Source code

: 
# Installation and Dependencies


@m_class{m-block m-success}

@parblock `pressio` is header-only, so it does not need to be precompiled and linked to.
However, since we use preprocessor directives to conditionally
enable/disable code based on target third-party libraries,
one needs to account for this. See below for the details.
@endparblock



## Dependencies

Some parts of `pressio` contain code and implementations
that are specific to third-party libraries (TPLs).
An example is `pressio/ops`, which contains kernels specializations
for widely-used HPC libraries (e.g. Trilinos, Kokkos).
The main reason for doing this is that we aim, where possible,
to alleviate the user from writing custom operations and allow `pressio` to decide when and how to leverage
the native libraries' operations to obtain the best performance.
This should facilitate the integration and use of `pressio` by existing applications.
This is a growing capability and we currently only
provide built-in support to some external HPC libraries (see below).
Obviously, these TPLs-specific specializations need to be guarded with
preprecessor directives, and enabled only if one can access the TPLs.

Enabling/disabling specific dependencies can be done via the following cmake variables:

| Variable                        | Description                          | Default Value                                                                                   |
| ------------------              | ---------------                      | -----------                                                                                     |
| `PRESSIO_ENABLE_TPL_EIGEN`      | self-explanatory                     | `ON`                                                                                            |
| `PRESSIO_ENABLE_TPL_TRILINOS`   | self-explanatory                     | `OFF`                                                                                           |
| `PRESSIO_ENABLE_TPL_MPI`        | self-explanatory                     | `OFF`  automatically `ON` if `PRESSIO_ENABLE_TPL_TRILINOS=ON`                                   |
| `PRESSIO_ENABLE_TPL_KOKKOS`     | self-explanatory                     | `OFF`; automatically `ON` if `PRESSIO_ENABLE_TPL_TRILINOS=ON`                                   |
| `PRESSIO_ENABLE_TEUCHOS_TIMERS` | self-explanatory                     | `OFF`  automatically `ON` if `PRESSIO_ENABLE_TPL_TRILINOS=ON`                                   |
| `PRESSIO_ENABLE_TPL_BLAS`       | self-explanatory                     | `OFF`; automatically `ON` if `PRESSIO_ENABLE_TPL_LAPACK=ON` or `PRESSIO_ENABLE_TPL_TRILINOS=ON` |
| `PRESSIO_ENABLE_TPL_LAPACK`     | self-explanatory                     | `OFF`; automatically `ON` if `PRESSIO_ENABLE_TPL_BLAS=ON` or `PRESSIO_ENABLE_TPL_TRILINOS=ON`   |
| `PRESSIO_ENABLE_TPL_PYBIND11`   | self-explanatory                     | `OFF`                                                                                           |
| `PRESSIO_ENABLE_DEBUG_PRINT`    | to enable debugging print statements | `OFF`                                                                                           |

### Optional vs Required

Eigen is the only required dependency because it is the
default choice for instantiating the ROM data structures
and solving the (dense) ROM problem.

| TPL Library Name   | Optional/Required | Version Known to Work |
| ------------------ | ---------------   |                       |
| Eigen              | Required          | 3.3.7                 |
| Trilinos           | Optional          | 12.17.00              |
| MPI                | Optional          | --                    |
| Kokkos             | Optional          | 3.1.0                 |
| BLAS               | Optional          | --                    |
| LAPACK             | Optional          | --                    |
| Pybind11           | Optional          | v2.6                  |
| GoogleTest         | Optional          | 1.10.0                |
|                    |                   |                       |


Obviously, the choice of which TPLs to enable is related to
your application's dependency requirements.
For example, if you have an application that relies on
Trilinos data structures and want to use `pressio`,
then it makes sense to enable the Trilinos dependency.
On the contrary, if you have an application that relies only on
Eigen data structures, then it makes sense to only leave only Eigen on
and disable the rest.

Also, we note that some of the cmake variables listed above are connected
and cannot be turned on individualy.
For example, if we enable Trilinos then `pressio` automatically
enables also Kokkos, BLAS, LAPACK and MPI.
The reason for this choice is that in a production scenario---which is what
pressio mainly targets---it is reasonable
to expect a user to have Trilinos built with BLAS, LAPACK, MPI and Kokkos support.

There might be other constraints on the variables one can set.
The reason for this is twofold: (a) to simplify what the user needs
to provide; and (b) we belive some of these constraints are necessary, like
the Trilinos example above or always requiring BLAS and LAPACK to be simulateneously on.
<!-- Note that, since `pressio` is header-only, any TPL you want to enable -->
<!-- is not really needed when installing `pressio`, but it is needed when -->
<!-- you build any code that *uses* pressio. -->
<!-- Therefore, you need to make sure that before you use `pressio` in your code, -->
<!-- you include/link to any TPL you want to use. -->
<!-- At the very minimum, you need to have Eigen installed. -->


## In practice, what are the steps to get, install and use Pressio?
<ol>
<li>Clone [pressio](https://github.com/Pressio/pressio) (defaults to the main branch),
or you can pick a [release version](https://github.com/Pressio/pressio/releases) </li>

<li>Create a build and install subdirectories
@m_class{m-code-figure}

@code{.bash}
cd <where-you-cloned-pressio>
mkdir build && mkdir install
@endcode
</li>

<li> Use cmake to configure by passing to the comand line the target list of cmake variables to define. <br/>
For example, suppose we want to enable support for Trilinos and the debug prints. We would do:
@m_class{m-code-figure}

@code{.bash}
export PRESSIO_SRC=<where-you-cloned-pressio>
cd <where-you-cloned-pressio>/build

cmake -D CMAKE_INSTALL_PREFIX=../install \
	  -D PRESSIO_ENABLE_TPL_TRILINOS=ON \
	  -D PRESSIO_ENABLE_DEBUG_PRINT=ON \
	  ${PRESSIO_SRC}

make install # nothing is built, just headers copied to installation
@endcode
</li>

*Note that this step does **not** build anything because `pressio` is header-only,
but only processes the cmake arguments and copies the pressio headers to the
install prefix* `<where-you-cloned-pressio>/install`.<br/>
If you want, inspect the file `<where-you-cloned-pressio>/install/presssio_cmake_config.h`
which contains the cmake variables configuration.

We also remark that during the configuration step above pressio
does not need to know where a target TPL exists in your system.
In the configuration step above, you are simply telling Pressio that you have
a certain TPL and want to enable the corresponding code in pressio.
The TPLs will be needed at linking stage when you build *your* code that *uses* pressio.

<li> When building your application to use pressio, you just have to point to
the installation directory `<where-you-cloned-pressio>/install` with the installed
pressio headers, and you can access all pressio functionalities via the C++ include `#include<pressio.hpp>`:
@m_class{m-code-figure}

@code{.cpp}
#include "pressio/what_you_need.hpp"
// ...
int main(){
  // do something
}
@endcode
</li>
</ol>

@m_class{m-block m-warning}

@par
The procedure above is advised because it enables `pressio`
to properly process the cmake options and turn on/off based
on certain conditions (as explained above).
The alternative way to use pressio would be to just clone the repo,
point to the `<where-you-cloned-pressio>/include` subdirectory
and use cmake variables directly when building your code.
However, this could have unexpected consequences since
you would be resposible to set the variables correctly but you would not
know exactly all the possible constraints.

—————

__WHAT YOU WILL DO__
Would you write out all the records exactly as they read?

__ANSWER SPACE__
Source code

: 
# Installation and Dependencies


@m_class{m-block m-success}

@parblock `pressio` is header-only, so it does not need to be precompiled and linked to.
However, since we use preprocessor directives to conditionally
enable/disable code based on target third-party libraries,
one needs to account for this. See below for the details.
@endparblock



## Dependencies

Some parts of `pressio` contain code and implementations
that are specific to third-party libraries (TPLs).
An example is `pressio/ops`, which contains kernels specializations
for widely-used HPC libraries (e.g. Trilinos, Kokkos).
The main reason for doing this is that we aim, where possible,
to alleviate the user from writing custom operations and allow `pressio` to decide when and how to leverage
the native libraries' operations to obtain the best performance.
This should facilitate the integration and use of `pressio` by existing applications.
This is a growing capability and we currently only
provide built-in support to some external HPC libraries (see below).
Obviously, these TPLs-specific specializations need to be guarded with
preprecessor directives, and enabled only if one can access the TPLs.

Enabling/disabling specific dependencies can be done via the following cmake variables:

| Variable                        | Description                          | Default Value                                                                                   |
| ------------------              | ---------------                      | -----------                                                                                     |
| `PRESSIO_ENABLE_TPL_EIGEN`      | self-explanatory                     | `ON`                                                                                            |
| `PRESSIO_ENABLE_TPL_TRILINOS`   | self-explanatory                     | `OFF`                                                                                           |
| `PRESSIO_ENABLE_TPL_MPI`        | self-explanatory                     | `OFF`  automatically `ON` if `PRESSIO_ENABLE_TPL_TRILINOS=ON`                                   |
| `PRESSIO_ENABLE_TPL_KOKKOS`     | self-explanatory                     | `OFF`; automatically `ON` if `PRESSIO_ENABLE_TPL_TRILINOS=ON`                                   |
| `PRESSIO_ENABLE_TEUCHOS_TIMERS` | self-explanatory                     | `OFF`  automatically `ON` if `PRESSIO_ENABLE_TPL_TRILINOS=ON`                                   |
| `PRESSIO_ENABLE_TPL_BLAS`       | self-explanatory                     | `OFF`; automatically `ON` if `PRESSIO_ENABLE_TPL_LAPACK=ON` or `PRESSIO_ENABLE_TPL_TRILINOS=ON` |
| `PRESSIO_ENABLE_TPL_LAPACK`     | self-explanatory                     | `OFF`; automatically `ON` if `PRESSIO_ENABLE_TPL_BLAS=ON` or `PRESSIO_ENABLE_TPL_TRILINOS=ON`   |
| `PRESSIO_ENABLE_TPL_PYBIND11`   | self-explanatory                     | `OFF`                                                                                           |
| `PRESSIO_ENABLE_DEBUG_PRINT`    | to enable debugging print statements | `OFF`                                                                                           |

### Optional vs Required

Eigen is the only required dependency because it is the
default choice for instantiating the ROM data structures
and solving the (dense) ROM problem.

| TPL Library Name   | Optional/Required | Version Known to Work |
| ------------------ | ---------------   |                       |
| Eigen              | Required          | 3.3.7                 |
| Trilinos           | Optional          | 12.17.00              |
| MPI                | Optional          | --                    |
| Kokkos             | Optional          | 3.1.0                 |
| BLAS               | Optional          | --                    |
| LAPACK             | Optional          | --                    |
| Pybind11           | Optional          | v2.6                  |
| GoogleTest         | Optional          | 1.10.0                |
|                    |                   |                       |


Obviously, the choice of which TPLs to enable is related to
your application's dependency requirements.
For example, if you have an application that relies on
Trilinos data structures and want to use `pressio`,
then it makes sense to enable the Trilinos dependency.
On the contrary, if you have an application that relies only on
Eigen data structures, then it makes sense to only leave only Eigen on
and disable the rest.

Also, we note that some of the cmake variables listed above are connected
and cannot be turned on individualy.
For example, if we enable Trilinos then `pressio` automatically
enables also Kokkos, BLAS, LAPACK and MPI.
The reason for this choice is that in a production scenario---which is what
pressio mainly targets---it is reasonable
to expect a user to have Trilinos built with BLAS, LAPACK, MPI and Kokkos support.

There might be other constraints on the variables one can set.
The reason for this is twofold: (a) to simplify what the user needs
to provide; and (b) we belive some of these constraints are necessary, like
the Trilinos example above or always requiring BLAS and LAPACK to be simulateneously on.
<!-- Note that, since `pressio` is header-only, any TPL you want to enable -->
<!-- is not really needed when installing `pressio`, but it is needed when -->
<!-- you build any code that *uses* pressio. -->
<!-- Therefore, you need to make sure that before you use `pressio` in your code, -->
<!-- you include/link to any TPL you want to use. -->
<!-- At the very minimum, you need to have Eigen installed. -->


## In practice, what are the steps to get, install and use Pressio?
<ol>
<li>Clone [pressio](https://github.com/Pressio/pressio) (defaults to the main branch),
or you can pick a [release version](https://github.com/Pressio/pressio/releases) </li>

<li>Create a build and install subdirectories
@m_class{m-code-figure}

@code{.bash}
cd <where-you-cloned-pressio>
mkdir build && mkdir install
@endcode
</li>

<li> Use cmake to configure by passing to the comand line the target list of cmake variables to define. <br/>
For example, suppose we want to enable support for Trilinos and the debug prints. We would do:
@m_class{m-code-figure}

@code{.bash}
export PRESSIO_SRC=<where-you-cloned-pressio>
cd <where-you-cloned-pressio>/build

cmake -D CMAKE_INSTALL_PREFIX=../install \
	  -D PRESSIO_ENABLE_TPL_TRILINOS=ON \
	  -D PRESSIO_ENABLE_DEBUG_PRINT=ON \
	  ${PRESSIO_SRC}

make install # nothing is built, just headers copied to installation
@endcode
</li>

*Note that this step does **not** build anything because `pressio` is header-only,
but only processes the cmake arguments and copies the pressio headers to the
install prefix* `<where-you-cloned-pressio>/install`.<br/>
If you want, inspect the file `<where-you-cloned-pressio>/install/presssio_cmake_config.h`
which contains the cmake variables configuration.

We also remark that during the configuration step above pressio
does not need to know where a target TPL exists in your system.
In the configuration step above, you are simply telling Pressio that you have
a certain TPL and want to enable the corresponding code in pressio.
The TPLs will be needed at linking stage when you build *your* code that *uses* pressio.

<li> When building your application to use pressio, you just have to point to
the installation directory `<where-you-cloned-pressio>/install` with the installed
pressio headers, and you can access all pressio functionalities via the C++ include `#include<pressio.hpp>`:
@m_class{m-code-figure}

@code{.cpp}
#include "pressio/what_you_need.hpp"
// ...
int main(){
  // do something
}
@endcode
</li>
</ol>

@m_class{m-block m-warning}

@par
The procedure above is advised because it enables `pressio`
to properly process the cmake options and turn on/off based
on certain conditions (as explained above).
The alternative way to use pressio would be to just clone the repo,
point to the `<where-you-cloned-pressio>/include` subdirectory
and use cmake variables directly when building your code.
However, this could have unexpected consequences since
you would be resposible to set the variables correctly but you would not
know exactly all the possible constraints.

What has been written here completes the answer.